Jackie Leven is prolific but not quite this prolific. This new album comprises two old live releases previously issued through the Haunted Valley website, which has been doing sterling service for fans of the Scottish singer-songwriter since the late ’90s. Best by far is Man Bleeds In Glasgow, a 1998 release that pairs Leven with The Celtic Soulmen, aka Michael Cosgrave and virtuoso multi-instrumentalist Steáfán Hannigan.
Leven is a fine live act, his songs better suited to the stripped down interpretations that he performs on stage. The rather bland production style that occasionally mars his studio albums is absent on versions of songs such as Farm Boy, Man Bleeds In Glasgow and Night Lillies, all of which benefit greatly from the bare-face nakedness of their live readings and give Leven’s rich Scottish soul vocals the space in which to shine.
Part of the Leven live experience is the natural on-stage banter that punctuates the performance. Here we have welcome stabs at left-leaning music journalists (God forbid I should use the words ‘eschew’ and ‘boast’ in this review) and CNN, and larger than life tales from the pub and bedroom (in that order).
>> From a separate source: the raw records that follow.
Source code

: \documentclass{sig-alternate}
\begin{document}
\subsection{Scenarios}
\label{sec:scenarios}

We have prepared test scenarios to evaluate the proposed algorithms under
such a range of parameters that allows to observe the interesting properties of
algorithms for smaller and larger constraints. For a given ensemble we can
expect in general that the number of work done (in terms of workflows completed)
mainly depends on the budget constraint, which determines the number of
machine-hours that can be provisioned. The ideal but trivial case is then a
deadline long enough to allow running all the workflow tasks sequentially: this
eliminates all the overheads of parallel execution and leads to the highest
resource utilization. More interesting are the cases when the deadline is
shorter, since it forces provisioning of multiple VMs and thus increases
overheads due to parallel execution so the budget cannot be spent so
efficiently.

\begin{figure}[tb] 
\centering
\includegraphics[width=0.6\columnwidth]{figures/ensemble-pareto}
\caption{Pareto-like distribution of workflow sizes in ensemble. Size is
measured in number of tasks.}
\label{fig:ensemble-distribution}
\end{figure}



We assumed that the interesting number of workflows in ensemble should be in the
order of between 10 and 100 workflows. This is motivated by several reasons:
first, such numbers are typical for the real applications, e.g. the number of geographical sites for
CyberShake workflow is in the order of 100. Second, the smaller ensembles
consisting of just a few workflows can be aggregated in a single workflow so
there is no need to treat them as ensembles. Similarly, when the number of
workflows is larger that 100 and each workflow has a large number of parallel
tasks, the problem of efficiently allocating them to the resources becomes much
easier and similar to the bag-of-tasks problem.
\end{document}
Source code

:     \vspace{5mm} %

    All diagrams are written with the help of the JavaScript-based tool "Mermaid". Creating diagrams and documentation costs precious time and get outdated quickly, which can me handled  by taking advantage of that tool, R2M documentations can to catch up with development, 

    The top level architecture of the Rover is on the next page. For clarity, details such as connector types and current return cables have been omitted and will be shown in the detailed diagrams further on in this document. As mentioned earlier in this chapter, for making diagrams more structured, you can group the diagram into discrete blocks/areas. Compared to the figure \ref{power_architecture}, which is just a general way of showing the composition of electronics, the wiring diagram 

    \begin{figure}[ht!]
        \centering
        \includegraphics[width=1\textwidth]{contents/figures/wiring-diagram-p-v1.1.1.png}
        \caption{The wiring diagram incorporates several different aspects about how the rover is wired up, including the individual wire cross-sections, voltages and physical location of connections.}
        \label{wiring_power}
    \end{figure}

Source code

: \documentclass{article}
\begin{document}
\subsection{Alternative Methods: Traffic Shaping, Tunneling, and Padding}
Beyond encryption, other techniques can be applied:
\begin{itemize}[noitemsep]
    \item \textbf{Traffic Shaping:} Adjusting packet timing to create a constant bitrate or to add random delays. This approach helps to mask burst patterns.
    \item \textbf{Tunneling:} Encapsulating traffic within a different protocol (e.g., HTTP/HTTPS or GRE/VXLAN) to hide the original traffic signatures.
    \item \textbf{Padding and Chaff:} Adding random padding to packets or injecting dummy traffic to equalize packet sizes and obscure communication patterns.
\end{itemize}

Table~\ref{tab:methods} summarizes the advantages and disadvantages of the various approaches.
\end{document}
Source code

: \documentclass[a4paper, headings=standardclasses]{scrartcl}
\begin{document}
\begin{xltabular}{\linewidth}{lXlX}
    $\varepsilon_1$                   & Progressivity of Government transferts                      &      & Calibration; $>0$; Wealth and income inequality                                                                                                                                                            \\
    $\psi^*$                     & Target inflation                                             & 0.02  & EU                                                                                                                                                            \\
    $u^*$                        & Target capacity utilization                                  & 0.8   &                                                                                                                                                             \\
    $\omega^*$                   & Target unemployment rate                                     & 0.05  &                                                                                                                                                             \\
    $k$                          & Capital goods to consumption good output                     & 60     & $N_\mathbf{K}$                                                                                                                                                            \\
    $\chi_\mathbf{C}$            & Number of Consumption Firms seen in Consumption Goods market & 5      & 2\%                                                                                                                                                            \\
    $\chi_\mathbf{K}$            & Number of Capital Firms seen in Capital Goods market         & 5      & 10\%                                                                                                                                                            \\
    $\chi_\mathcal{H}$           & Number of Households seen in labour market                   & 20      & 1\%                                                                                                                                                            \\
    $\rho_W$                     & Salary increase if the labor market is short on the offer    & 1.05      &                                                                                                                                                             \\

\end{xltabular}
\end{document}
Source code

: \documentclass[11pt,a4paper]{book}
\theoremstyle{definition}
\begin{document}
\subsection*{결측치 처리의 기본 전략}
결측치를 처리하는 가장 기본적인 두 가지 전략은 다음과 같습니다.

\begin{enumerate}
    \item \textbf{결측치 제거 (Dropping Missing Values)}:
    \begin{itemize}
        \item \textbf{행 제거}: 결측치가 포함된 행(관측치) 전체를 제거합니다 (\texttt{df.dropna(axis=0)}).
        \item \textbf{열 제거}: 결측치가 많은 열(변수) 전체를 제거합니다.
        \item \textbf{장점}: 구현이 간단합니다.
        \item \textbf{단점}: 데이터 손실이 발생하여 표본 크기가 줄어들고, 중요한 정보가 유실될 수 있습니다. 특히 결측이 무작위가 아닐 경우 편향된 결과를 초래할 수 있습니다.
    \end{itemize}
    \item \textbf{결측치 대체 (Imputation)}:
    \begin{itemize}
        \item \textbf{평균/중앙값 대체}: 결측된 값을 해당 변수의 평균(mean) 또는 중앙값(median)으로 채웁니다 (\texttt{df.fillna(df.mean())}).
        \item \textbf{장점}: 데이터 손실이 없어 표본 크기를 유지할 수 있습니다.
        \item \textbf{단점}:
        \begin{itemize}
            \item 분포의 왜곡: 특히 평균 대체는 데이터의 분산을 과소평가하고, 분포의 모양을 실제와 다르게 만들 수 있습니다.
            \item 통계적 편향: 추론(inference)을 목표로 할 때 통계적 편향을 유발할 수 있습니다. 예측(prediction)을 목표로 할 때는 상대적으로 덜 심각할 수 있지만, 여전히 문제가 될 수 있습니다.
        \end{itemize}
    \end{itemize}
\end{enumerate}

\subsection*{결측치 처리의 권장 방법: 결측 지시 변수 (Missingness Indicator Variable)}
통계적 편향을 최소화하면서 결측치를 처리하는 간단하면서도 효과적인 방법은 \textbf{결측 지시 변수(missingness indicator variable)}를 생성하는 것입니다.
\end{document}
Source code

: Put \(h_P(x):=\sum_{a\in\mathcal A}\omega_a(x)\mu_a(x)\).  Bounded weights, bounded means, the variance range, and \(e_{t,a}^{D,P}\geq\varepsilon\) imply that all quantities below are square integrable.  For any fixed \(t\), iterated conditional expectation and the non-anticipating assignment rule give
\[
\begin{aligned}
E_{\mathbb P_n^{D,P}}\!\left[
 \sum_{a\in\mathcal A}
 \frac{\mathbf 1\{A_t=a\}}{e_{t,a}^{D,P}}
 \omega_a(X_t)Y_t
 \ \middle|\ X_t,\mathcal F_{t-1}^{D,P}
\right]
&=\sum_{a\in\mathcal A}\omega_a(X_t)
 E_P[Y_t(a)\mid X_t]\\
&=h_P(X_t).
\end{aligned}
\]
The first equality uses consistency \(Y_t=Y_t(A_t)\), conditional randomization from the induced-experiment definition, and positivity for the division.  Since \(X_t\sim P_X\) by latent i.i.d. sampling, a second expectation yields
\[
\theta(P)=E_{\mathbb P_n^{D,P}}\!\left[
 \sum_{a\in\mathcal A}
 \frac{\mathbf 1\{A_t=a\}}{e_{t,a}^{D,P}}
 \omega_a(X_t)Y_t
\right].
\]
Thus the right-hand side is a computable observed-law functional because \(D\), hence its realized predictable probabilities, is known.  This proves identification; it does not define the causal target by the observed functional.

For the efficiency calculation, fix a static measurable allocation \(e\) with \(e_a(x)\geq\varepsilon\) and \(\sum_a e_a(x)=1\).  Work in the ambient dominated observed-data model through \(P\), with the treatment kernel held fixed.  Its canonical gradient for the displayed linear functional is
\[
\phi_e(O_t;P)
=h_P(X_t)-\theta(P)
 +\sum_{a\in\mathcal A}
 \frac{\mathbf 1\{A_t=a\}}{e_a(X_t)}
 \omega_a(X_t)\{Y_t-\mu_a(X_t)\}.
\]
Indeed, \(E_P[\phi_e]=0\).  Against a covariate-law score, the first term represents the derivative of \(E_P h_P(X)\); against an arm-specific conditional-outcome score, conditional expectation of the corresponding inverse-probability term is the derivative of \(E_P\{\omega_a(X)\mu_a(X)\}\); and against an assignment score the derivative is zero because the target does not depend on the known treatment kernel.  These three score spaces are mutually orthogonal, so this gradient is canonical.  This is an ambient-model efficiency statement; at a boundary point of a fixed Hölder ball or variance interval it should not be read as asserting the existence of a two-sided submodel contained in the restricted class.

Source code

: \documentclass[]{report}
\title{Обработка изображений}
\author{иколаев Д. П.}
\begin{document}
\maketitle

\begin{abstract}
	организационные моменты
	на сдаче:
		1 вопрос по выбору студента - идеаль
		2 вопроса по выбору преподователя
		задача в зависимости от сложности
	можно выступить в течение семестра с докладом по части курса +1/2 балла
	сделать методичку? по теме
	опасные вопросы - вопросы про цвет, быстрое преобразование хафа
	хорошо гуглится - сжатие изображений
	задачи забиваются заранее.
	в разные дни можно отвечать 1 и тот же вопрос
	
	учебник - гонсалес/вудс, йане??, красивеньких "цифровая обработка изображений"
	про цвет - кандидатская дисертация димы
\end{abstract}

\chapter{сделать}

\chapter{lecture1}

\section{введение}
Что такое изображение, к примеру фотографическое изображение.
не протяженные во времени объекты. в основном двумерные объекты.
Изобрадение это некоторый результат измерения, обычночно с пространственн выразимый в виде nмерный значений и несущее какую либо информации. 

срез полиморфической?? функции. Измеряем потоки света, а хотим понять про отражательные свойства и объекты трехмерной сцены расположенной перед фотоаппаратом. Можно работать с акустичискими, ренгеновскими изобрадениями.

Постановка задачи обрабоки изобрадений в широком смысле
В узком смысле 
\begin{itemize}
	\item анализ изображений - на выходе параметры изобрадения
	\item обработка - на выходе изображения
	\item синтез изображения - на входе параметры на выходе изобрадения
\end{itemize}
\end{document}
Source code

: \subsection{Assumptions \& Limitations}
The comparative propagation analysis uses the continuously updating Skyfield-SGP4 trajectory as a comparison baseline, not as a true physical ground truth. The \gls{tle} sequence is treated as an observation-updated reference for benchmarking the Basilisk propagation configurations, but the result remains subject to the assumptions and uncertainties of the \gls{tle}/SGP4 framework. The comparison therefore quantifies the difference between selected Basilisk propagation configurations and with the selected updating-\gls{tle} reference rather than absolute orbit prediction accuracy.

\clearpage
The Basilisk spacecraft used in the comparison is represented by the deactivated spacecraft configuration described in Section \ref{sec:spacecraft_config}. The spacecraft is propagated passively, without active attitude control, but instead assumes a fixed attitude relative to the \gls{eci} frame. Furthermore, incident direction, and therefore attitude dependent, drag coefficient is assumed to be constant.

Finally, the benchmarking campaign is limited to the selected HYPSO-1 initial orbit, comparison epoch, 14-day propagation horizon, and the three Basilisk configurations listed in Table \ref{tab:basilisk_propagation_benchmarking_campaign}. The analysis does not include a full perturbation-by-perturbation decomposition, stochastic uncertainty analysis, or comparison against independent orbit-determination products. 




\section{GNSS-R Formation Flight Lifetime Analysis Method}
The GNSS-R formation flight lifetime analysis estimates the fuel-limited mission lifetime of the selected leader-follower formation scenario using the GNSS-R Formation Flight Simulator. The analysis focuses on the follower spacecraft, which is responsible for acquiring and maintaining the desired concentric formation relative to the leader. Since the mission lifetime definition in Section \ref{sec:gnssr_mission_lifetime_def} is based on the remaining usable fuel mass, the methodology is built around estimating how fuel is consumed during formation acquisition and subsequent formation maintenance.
Man Bleeds In Glasgow is largely drawn from the same year’s Night Lillies, one of Leven’s best solo albums, but also casts the net further back to his early solo releases, including the cast-iron classic Call Mother A Lonely Field that closes the album in fine style.
The second half of this double CD, Greetings From Milford, was recorded at the 1999 Haunted Valley Christmas Party, and features The Stornoway Girls (actually singer-songwriter Kevin Hewick, Dan Britton and Lee Allotson).
Greetings From Milford reveals Leven as a fine interpreter of other artists’ songs, including a stately reading of Pale Blue Eyes and an energetic thrash through Waiting For My Man (it’s always nice to hear Leven breaking out into devil-may-care rocker mode, rare occurrence though it is these days).
Leven also has the chutzpah to attempt Van Morrison‘s Madam George, which surely must rank high in the list of uncoverable songs. To his credit he manages to bring something new to this hoary old classic.
The album also includes a smattering of Leven originals, most pleasingly a closing take on Doll By Doll‘s Main Travelled Roads. Hearing this song provides a timely reminder of how long Leven has been one of the UK’s leading songwriters, albeit one who has had to live with a cult following for his whole career.
The final word must go to the man himself. ‘Genius or nutter, you decide’. Leven’s neither actually, just another one of our neglected national treasures who is quite happy to continue writing and performing at his own pace. Long may he continue.